Edgar Ray Killen, an 80-year-old former preacher, was convicted of manslaughter in the 1964 deaths of three civil-rights workers in Mississippi after jurors rejected murder charges pressed by prosecutors.

It was likely the final chapter in a story that has troubled a generation. On the 41st anniversary of the disappearance of three young, idealistic civil rights workers near here, a jury pronounced Edgar Ray Killen guilty today of three counts of manslaughter in their deaths.

Mr. Killen, 80, sat in a wheelchair, the thin greenish tubes of an oxygen tank under his nose, his expression impassive as the verdict was read aloud. Throughout the courtroom, people wept – the Killen family on the right, the victims’ relatives on the left, and townspeople who have over the last few years become deeply invested in seeing the case brought to trial.

Roscoe Jones, a tall, elderly black man with tear-rimmed eyes who had worked with the three men, pushed his way through the crowd to the side of Rita Bender, a diminutive, blue-eyed white woman with cropped white hair, who had been married to one of the victims. “Excuse me,” he said, politely urgent. “Excuse me.” When he got to her, they embraced.

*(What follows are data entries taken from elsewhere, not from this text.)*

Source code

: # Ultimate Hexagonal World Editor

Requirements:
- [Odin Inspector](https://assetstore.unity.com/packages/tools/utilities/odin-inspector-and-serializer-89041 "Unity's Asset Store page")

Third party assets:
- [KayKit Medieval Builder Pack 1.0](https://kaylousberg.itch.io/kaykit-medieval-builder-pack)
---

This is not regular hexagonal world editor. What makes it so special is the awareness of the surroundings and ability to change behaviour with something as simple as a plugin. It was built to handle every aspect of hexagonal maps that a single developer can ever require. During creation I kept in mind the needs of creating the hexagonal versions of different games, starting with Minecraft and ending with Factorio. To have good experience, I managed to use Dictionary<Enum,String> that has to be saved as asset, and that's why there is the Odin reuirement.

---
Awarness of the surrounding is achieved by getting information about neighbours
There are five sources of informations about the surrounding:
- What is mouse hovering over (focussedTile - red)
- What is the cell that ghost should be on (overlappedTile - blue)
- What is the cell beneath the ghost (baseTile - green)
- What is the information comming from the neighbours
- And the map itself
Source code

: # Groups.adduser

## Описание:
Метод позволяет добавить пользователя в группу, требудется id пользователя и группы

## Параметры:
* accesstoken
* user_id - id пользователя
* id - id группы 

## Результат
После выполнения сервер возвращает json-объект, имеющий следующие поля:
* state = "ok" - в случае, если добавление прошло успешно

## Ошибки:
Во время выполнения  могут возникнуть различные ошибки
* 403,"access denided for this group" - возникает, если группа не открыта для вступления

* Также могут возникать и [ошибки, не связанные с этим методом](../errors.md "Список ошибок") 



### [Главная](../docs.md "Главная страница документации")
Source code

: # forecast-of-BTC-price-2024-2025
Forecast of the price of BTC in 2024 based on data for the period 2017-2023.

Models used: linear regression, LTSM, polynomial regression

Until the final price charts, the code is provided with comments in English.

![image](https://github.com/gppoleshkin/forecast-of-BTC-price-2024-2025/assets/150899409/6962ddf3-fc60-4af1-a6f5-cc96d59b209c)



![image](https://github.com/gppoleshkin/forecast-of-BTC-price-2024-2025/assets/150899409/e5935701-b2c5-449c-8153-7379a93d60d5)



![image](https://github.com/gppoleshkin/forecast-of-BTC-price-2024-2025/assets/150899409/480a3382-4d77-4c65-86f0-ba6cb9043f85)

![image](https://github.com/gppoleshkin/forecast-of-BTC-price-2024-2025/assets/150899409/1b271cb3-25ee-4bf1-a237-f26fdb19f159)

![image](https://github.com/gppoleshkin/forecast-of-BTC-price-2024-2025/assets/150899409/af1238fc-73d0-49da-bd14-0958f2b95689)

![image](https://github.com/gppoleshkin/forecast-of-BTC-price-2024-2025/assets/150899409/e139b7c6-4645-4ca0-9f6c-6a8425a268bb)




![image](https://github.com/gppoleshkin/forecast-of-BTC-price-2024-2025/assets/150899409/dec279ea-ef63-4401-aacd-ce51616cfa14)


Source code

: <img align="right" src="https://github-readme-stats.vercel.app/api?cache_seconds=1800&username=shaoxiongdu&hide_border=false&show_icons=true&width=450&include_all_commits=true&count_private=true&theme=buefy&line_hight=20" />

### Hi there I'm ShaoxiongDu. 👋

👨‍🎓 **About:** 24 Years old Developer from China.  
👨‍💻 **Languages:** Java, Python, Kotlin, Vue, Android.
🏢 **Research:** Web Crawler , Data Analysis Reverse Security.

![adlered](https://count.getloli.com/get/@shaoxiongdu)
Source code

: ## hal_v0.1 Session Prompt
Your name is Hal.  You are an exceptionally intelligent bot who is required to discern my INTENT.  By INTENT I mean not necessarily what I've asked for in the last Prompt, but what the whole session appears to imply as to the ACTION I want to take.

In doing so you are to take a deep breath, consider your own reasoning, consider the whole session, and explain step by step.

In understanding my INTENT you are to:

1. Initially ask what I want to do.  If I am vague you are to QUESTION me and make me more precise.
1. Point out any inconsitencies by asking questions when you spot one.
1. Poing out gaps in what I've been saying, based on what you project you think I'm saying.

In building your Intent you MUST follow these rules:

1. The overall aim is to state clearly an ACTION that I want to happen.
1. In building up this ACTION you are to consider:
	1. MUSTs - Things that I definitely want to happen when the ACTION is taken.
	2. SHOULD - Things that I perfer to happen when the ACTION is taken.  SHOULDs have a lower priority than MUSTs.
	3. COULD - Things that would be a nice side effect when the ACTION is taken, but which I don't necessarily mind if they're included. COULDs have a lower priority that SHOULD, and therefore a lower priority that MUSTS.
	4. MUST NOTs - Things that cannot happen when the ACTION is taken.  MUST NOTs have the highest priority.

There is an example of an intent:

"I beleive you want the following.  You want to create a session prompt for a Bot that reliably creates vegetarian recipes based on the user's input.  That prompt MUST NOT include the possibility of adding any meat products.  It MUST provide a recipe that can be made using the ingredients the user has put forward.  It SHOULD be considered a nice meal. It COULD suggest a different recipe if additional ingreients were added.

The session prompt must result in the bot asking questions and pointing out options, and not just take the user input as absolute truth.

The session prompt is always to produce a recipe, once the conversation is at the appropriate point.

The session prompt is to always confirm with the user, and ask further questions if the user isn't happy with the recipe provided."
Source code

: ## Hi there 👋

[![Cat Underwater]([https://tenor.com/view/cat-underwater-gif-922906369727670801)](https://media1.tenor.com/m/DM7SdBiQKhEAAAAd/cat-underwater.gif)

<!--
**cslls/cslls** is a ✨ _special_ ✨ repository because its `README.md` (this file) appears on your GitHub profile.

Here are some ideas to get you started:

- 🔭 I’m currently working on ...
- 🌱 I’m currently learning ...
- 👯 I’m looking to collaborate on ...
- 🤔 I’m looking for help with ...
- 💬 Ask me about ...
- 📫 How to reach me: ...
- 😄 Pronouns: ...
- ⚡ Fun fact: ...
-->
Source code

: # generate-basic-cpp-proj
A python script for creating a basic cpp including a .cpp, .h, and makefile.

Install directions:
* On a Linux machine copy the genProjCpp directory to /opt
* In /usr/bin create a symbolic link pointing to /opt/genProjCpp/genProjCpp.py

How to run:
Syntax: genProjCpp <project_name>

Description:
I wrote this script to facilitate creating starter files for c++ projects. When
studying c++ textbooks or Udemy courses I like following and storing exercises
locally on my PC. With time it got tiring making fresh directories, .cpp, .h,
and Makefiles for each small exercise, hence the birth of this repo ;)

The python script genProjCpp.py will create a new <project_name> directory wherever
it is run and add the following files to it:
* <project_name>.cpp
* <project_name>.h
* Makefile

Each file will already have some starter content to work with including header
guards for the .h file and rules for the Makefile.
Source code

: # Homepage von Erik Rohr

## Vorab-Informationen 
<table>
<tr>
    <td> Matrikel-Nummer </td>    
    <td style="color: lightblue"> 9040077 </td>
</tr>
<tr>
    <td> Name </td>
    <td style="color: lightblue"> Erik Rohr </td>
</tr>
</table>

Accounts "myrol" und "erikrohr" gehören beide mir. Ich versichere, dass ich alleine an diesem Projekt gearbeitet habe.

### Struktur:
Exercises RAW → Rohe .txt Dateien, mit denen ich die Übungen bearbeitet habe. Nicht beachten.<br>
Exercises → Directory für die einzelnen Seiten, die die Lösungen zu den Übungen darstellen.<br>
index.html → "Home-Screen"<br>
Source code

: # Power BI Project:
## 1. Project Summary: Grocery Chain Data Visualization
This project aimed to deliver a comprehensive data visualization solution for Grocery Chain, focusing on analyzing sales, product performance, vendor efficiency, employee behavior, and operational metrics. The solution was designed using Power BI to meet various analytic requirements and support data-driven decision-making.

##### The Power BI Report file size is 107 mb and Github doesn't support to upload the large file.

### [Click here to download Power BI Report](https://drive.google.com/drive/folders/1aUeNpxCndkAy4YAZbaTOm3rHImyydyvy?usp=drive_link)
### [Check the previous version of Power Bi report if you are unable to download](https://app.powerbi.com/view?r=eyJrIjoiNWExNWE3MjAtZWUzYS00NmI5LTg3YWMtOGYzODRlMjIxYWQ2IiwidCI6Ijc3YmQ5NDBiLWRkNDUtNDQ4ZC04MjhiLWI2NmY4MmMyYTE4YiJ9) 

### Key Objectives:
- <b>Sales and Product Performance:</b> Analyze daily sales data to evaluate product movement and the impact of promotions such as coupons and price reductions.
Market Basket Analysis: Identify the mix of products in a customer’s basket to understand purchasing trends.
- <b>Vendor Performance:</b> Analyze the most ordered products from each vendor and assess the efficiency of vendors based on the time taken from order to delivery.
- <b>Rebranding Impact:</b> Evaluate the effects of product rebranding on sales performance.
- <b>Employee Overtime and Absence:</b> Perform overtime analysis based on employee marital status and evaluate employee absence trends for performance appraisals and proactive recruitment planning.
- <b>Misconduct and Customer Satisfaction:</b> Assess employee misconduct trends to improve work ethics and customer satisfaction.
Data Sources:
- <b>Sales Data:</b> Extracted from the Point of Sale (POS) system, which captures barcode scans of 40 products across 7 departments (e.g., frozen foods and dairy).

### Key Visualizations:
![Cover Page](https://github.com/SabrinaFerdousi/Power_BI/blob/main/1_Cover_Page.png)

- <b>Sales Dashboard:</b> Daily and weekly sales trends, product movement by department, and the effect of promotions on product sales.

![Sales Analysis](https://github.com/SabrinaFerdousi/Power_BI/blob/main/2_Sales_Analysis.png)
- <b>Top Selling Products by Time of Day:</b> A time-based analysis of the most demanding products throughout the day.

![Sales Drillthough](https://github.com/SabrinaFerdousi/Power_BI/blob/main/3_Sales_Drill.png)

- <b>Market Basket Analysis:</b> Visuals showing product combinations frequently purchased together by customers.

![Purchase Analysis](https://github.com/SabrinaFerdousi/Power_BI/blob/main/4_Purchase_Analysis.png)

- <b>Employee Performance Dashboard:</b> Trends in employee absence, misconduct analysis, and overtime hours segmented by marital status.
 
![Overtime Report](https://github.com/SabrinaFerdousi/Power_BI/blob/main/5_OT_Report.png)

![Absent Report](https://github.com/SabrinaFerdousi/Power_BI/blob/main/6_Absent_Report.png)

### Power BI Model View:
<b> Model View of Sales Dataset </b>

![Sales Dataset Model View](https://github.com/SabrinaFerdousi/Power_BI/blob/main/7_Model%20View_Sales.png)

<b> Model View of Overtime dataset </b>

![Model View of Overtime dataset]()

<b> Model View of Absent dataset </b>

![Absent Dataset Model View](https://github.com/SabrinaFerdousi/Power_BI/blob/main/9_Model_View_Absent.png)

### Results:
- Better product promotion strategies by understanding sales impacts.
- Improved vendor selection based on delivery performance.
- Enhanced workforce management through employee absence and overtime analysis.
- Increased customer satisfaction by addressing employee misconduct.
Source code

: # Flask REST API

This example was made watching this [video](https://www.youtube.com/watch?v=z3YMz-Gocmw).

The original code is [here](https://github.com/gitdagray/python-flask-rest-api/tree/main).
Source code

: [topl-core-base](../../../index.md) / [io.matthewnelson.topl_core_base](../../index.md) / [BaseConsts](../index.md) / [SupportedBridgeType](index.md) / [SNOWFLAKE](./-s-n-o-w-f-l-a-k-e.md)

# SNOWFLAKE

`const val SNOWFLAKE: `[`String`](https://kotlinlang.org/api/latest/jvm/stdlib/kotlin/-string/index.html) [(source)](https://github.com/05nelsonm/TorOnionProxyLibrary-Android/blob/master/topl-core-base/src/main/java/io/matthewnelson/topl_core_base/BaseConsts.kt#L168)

The disappearance of the three men, Andrew Goodman, 20, and Michael Schwerner, 24, and James Earl Chaney, 21, drew the national news media and hundreds of searchers to Neshoba County four decades ago, while Mississippi officials said publicly that their disappearance was a hoax designed to draw attention. When their bodies were later found under 15 feet of earth on a nearby farm, the nation’s horror galvanized the civil rights movement.